____ Recorded information
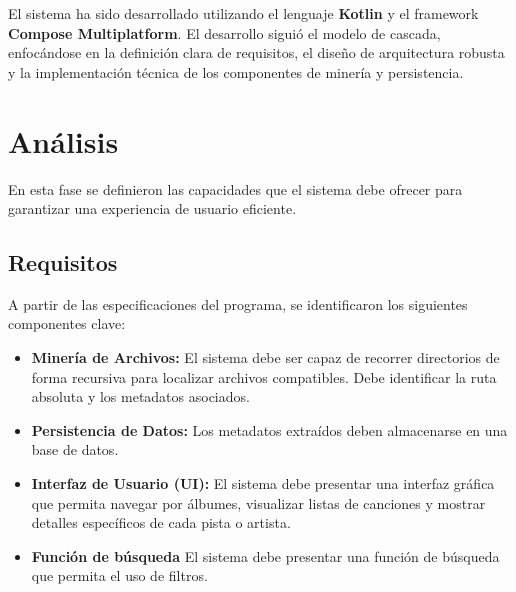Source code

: \documentclass[12pt,a4paper]{article}
\begin{document}
El sistema ha sido desarrollado utilizando el lenguaje \textbf{Kotlin} y el framework \textbf{Compose Multiplatform}. El desarrollo siguió el modelo de cascada, enfocándose en la definición clara de requisitos, el diseño de arquitectura robusta y la implementación técnica de los componentes de minería y persistencia.

\section{Análisis}
En esta fase se definieron las capacidades que el sistema debe ofrecer para garantizar una experiencia de usuario eficiente.

\subsection{Requisitos}
A partir de las especificaciones del programa, se identificaron los siguientes componentes clave:

\begin{itemize}
  \item \textbf{Minería de Archivos:} El sistema debe ser capaz de recorrer directorios de forma recursiva para localizar archivos compatibles. Debe identificar la ruta absoluta y los metadatos asociados.
  \item \textbf{Persistencia de Datos:} Los metadatos extraídos deben almacenarse en una base de datos.
  \item \textbf{Interfaz de Usuario (UI):} El sistema debe presentar una interfaz gráfica que permita navegar por álbumes, visualizar listas de canciones y mostrar detalles específicos de cada pista o artista.
  \item \textbf{Función de búsqueda} El sistema debe presentar una función de búsqueda que permita el uso de filtros.
\end{itemize}
\end{document}
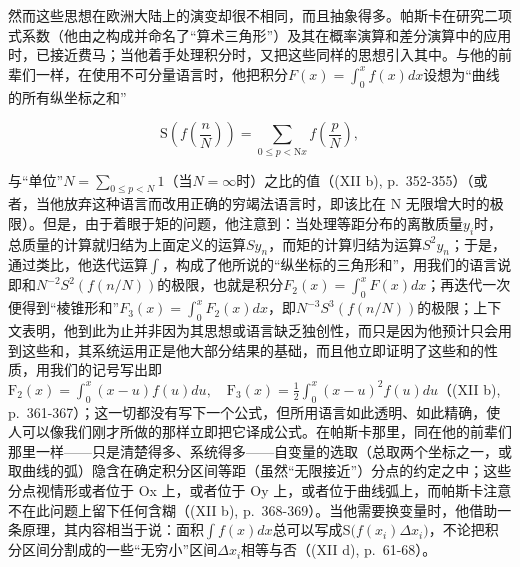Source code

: 然而这些思想在欧洲大陆上的演变却很不相同，而且抽象得多。帕斯卡在研究二项式系数（他由之构成并命名了“算术三角形”）及其在概率演算和差分演算中的应用时，已接近费马；当他着手处理积分时，又把这些同样的思想引入其中。与他的前辈们一样，在使用不可分量语言时，他把积分\(F(x) = \int_{0}^{x} f(x) dx\)设想为“曲线的所有纵坐标之和”

\[
\mathrm{S} \left(f \left(\frac {n}{N}\right)\right) = \sum_ {0 \leqslant p <   \mathrm{N} x} f \left(\frac {p}{N}\right),
\]

与“单位”\(N = \sum_{0 \leqslant p < N} 1\)（当\(N = \infty\)时）之比的值（(XII b), p.~352-355）（或者，当他放弃这种语言而改用正确的穷竭法语言时，即该比在 N 无限增大时的极限）。但是，由于着眼于矩的问题，他注意到：当处理等距分布的离散质量\(y_i\)时，总质量的计算就归结为上面定义的运算\(Sy_n\)，而矩的计算归结为运算\(S^2 y_n\)；于是，通过类比，他迭代运算\(\int\)，构成了他所说的“纵坐标的三角形和”，用我们的语言说即和\(N^{-2} S^2(f(n/N))\)的极限，也就是积分\(F_2(x) = \int_0^x F(x) dx\)；再迭代一次便得到“棱锥形和”\(F_3(x) = \int_0^x F_2(x) dx\)，即\(N^{-3} S^3(f(n/N))\)的极限；上下文表明，他到此为止并非因为其思想或语言缺乏独创性，而只是因为他预计只会用到这些和，其系统运用正是他大部分结果的基础，而且他立即证明了这些和的性质，用我们的记号写出即\(\mathrm{F}_{2}(x)=\int_{0}^{x}(x-u)f(u)du,\quad\mathrm{F}_{3}(x)=\frac{1}{2}\int_{0}^{x}(x-u)^{2}f(u)du\)（(XII b), p.~361-367）；这一切都没有写下一个公式，但所用语言如此透明、如此精确，使人可以像我们刚才所做的那样立即把它译成公式。在帕斯卡那里，同在他的前辈们那里一样——只是清楚得多、系统得多——自变量的选取（总取两个坐标之一，或取曲线的弧）隐含在确定积分区间等距（虽然“无限接近”）分点的约定之中；这些分点视情形或者位于 Ox 上，或者位于 Oy 上，或者位于曲线弧上，而帕斯卡注意不在此问题上留下任何含糊（(XII b), p.~368-369）。当他需要换变量时，他借助一条原理，其内容相当于说：面积\(\int f(x)dx\)总可以写成\(\mathrm{S}\big(f(x_{i})\Delta x_{i}\big)\)，不论把积分区间分割成的一些“无穷小”区间\(\Delta x_{i}\)相等与否（(XII d), p.~61-68）。

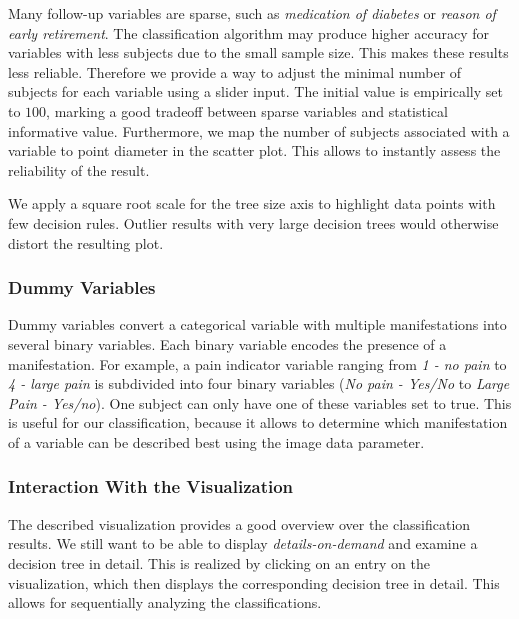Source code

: \documentclass[a4paper,twoside]{style/article}
\newcommand{\com}[1]{\textcolor{orange}{\uline{#1}}}
\begin{document}
Many follow-up variables are sparse, such as \emph{medication of diabetes} or \emph{reason of early retirement}.
The classification algorithm may produce higher accuracy for variables with less subjects due to the small sample size.
This makes these results less reliable.
Therefore we provide a way to adjust the minimal number of subjects for each variable using a slider input.
The initial value is empirically set to $100$, marking a good tradeoff between sparse variables and statistical informative value.
Furthermore, we map the number of subjects associated with a variable to point diameter in the scatter plot.
This allows to instantly assess the reliability of the result.

We apply a square root scale for the tree size axis to highlight data points with few decision rules.
Outlier results with very large decision trees would otherwise distort the resulting plot.

%
\subsubsection{Dummy Variables}
Dummy variables convert a categorical variable with multiple manifestations into several binary variables.
Each binary variable encodes the presence of a manifestation.
For example, a pain indicator variable ranging from \emph{1 - no pain} to \emph{4 - large pain} is subdivided into four binary variables (\emph{No pain - Yes/No} to \emph{Large Pain - Yes/no}).
One subject can only have one of these variables set to true.
This is useful for our classification, because it allows to determine which manifestation of a variable can be described best using the image data parameter.
\subsubsection{Interaction With the Visualization}
The described visualization provides a good overview over the classification results.
We still want to be able to display \emph{details-on-demand} \cite{shneiderman1996} and examine a decision tree in detail.
This is realized by clicking on an entry on the visualization, which then displays the corresponding decision tree in detail.
This allows for sequentially analyzing the classifications.
\end{document}
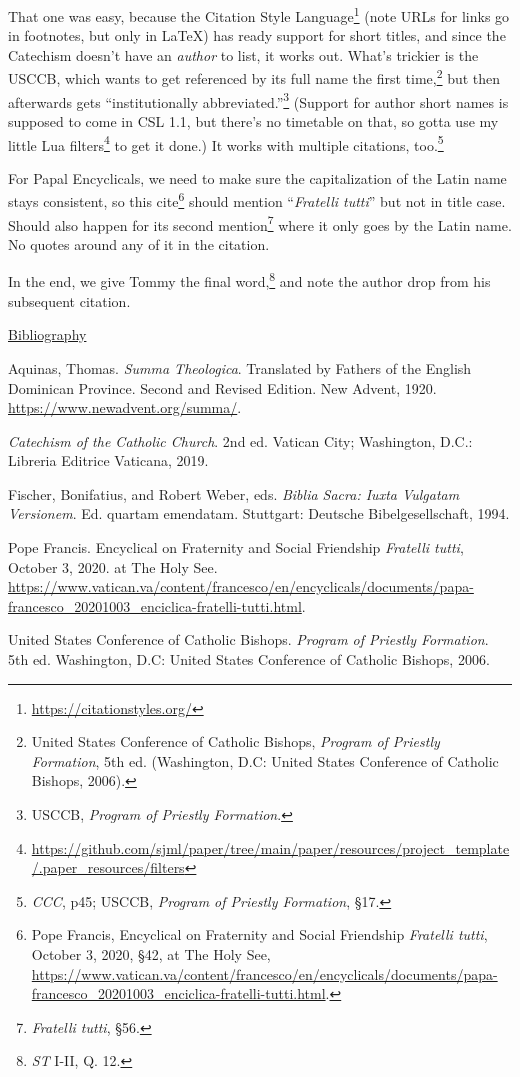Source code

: \documentclass[
    12pt,
    letterpaper,
    oneside,
    noraggedright
]{turabian-researchpaper}
\DeclareRobustCommand{\href}[2]{#2\footnote{\url{#1}}}
\newlength{\cslhangindent}
\newlength{\cslitemsep} %
\newenvironment{CSLReferences}[2]
 {
\newpage %
\singlespacing %
\centerline{\underline{Bibliography}} %
\begin{list}{}{%
  \setlength{\itemindent}{0pt}
  \setlength{\leftmargin}{0pt}
  \setlength{\parsep}{0pt}
  \setlength{\leftmargin}{\cslhangindent}
  \setlength{\itemindent}{-1\cslhangindent}
  \setlength{\itemsep}{\cslitemsep}}} %
 {\end{list}}
\begin{document}
That one was easy, because the
\href{https://citationstyles.org/}{Citation Style Language} (note URLs
for links go in footnotes, but only in LaTeX) has ready support for
short titles, and since the Catechism doesn't have an \emph{author} to
list, it works out. What's trickier is the USCCB, which wants to get
referenced by its full name the first time,\footnote{United States
  Conference of Catholic Bishops, \emph{Program of Priestly Formation},
  5th ed. (Washington, D.C: United States Conference of Catholic
  Bishops, 2006).} but then afterwards gets ``institutionally
abbreviated.''\footnote{USCCB, \emph{Program of Priestly Formation}.}
(Support for author short names is supposed to come in CSL 1.1, but
there's no timetable on that, so gotta use
\href{https://github.com/sjml/paper/tree/main/paper/resources/project_template/.paper_resources/filters}{my
little Lua filters} to get it done.) It works with multiple citations,
too.\footnote{\emph{CCC}, p45; USCCB, \emph{Program of Priestly
  Formation}, §17.}

For Papal Encyclicals, we need to make sure the capitalization of the
Latin name stays consistent, so this cite\footnote{Pope Francis,
  {Encyclical on Fraternity and Social Friendship \emph{Fratelli
  tutti},} October 3, 2020, §42, at The Holy See,
  \url{https://www.vatican.va/content/francesco/en/encyclicals/documents/papa-francesco_20201003_enciclica-fratelli-tutti.html}.}
should mention ``\emph{Fratelli tutti}'' but not in title case. Should
also happen for its second mention\footnote{{\emph{Fratelli tutti},}
  §56.} where it only goes by the Latin name. No quotes around any of it
in the citation.

In the end, we give Tommy the final word,\footnote{\emph{ST} I-II, Q.
  12.} and note the author drop from his subsequent citation.

\label{refs}
\begin{CSLReferences}{1}{0}
Aquinas, Thomas. \emph{Summa Theologica}. Translated by Fathers of the
English Dominican Province. Second and Revised Edition. New Advent,
1920. \url{https://www.newadvent.org/summa/}.

\emph{Catechism of the Catholic Church}. 2nd ed. Vatican City;
Washington, D.C.: Libreria Editrice Vaticana, 2019.

Fischer, Bonifatius, and Robert Weber, eds. \emph{Biblia Sacra: Iuxta
Vulgatam Versionem}. Ed. quartam emendatam. Stuttgart: Deutsche
Bibelgesellschaft, 1994.

Pope Francis. {Encyclical on Fraternity and Social Friendship
\emph{Fratelli tutti},} October 3, 2020. at The Holy See.
\url{https://www.vatican.va/content/francesco/en/encyclicals/documents/papa-francesco_20201003_enciclica-fratelli-tutti.html}.

United States Conference of Catholic Bishops. \emph{Program of Priestly
Formation}. 5th ed. Washington, D.C: United States Conference of
Catholic Bishops, 2006.

\end{CSLReferences}
\end{document}
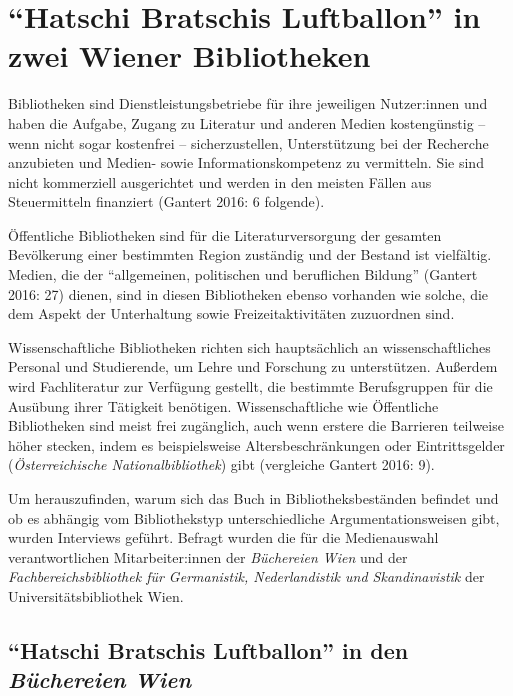 \documentclass[a4paper,
fontsize=11pt,
oneside,
numbers=noperiodatend,
parskip=half-,
bibliography=totoc,
final
]{scrartcl}
\begin{document}
\hypertarget{hatschi-bratschis-luftballon-in-zwei-wiener-bibliotheken}{%
\section{\enquote{Hatschi Bratschis Luftballon} in zwei Wiener
Bibliotheken}\label{hatschi-bratschis-luftballon-in-zwei-wiener-bibliotheken}}

Bibliotheken sind Dienstleistungsbetriebe für ihre jeweiligen
Nutzer:innen und haben die Aufgabe, Zugang zu Literatur und anderen
Medien kostengünstig -- wenn nicht sogar kostenfrei -- sicherzustellen,
Unterstützung bei der Recherche anzubieten und Medien- sowie
Informationskompetenz zu vermitteln. Sie sind nicht kommerziell
ausgerichtet und werden in den meisten Fällen aus Steuermitteln
finanziert (Gantert 2016: 6 folgende).

Öffentliche Bibliotheken sind für die Literaturversorgung der gesamten
Bevölkerung einer bestimmten Region zuständig und der Bestand ist
vielfältig. Medien, die der \enquote{allgemeinen, politischen und beruflichen
Bildung} (Gantert 2016: 27) dienen, sind in diesen Bibliotheken ebenso
vorhanden wie solche, die dem Aspekt der Unterhaltung sowie
Freizeitaktivitäten zuzuordnen sind.

Wissenschaftliche Bibliotheken richten sich hauptsächlich an
wissenschaftliches Personal und Studierende, um Lehre und Forschung zu
unterstützen. Außerdem wird Fachliteratur zur Verfügung gestellt, die
bestimmte Berufsgruppen für die Ausübung ihrer Tätigkeit benötigen.
Wissenschaftliche wie Öffentliche Bibliotheken sind meist frei
zugänglich, auch wenn erstere die Barrieren teilweise höher stecken,
indem es beispielsweise Altersbeschränkungen oder Eintrittsgelder
(\emph{Österreichische Nationalbibliothek}) gibt (vergleiche Gantert
2016: 9).

Um herauszufinden, warum sich das Buch in Bibliotheksbeständen befindet
und ob es abhängig vom Bibliothekstyp unterschiedliche
Argumentationsweisen gibt, wurden Interviews geführt. Befragt wurden die
für die Medienauswahl verantwortlichen Mitarbeiter:innen der
\emph{Büchereien Wien} und der \emph{Fachbereichsbibliothek für
Germanistik, Nederlandistik und Skandinavistik} der
Universitätsbibliothek Wien.

\hypertarget{hatschi-bratschis-luftballon-in-den-buxfcchereien-wien}{%
\subsection{\texorpdfstring{\enquote{Hatschi Bratschis Luftballon} in den
\emph{Büchereien
Wien}}{\enquote{Hatschi Bratschis Luftballon} in den Büchereien Wien}}\label{hatschi-bratschis-luftballon-in-den-buxfcchereien-wien}}
\end{document}
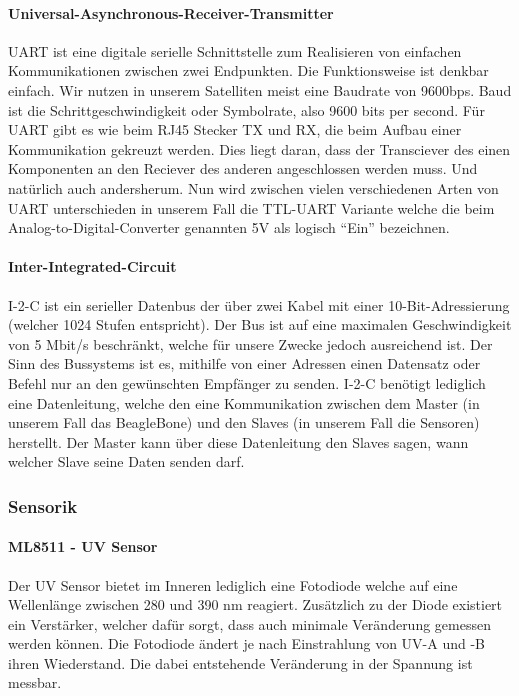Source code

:\paragraph{Universal-Asynchronous-Receiver-Transmitter}
UART ist eine digitale serielle Schnittstelle zum Realisieren von einfachen Kommunikationen zwischen zwei Endpunkten. Die Funktionsweise ist denkbar einfach. Wir nutzen in unserem Satelliten meist eine Baudrate von 9600bps. Baud ist die Schrittgeschwindigkeit oder Symbolrate, also 9600 bits per second. Für UART gibt es wie beim RJ45 Stecker TX und RX, die beim Aufbau einer Kommunikation gekreuzt werden. Dies liegt daran, dass der Transciever des einen Komponenten an den Reciever des anderen angeschlossen werden muss. Und natürlich auch andersherum. Nun wird zwischen vielen verschiedenen Arten von UART unterschieden in unserem Fall die TTL-UART Variante welche die beim Analog-to-Digital-Converter genannten 5V als logisch ``Ein'' bezeichnen. \\

\paragraph{Inter-Integrated-Circuit}
I-2-C ist ein serieller Datenbus der über zwei Kabel mit einer 10-Bit-Adressierung (welcher 1024 Stufen entspricht). Der Bus ist auf eine maximalen Geschwindigkeit von 5 Mbit/s beschränkt, welche für unsere Zwecke jedoch ausreichend ist. Der Sinn des Bussystems ist es, mithilfe von einer Adressen einen Datensatz oder Befehl nur an den gewünschten Empfänger zu senden. I-2-C benötigt lediglich eine Datenleitung, welche den eine Kommunikation zwischen dem Master (in unserem Fall das BeagleBone) und den Slaves (in unserem Fall die Sensoren) herstellt. Der Master kann über diese Datenleitung den Slaves sagen, wann welcher Slave seine Daten senden darf.

\subsubsection{Sensorik}
\paragraph{ML8511 - UV Sensor}
Der UV Sensor bietet im Inneren lediglich eine Fotodiode welche auf eine Wellenlänge zwischen 280 und 390 nm reagiert. Zusätzlich zu der Diode existiert ein Verstärker, welcher dafür sorgt, dass auch minimale Veränderung gemessen werden können. Die Fotodiode ändert je nach Einstrahlung von UV-A und -B ihren Wiederstand. Die dabei entstehende Veränderung in der Spannung ist messbar.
________
Task to complete – Filter the entries down to the lines holding the string "Pope". Copy each of those lines.

Reply –
Latin name stays consistent, so this cite\footnote{Pope Francis,
Pope Francis. {Encyclical on Fraternity and Social Friendship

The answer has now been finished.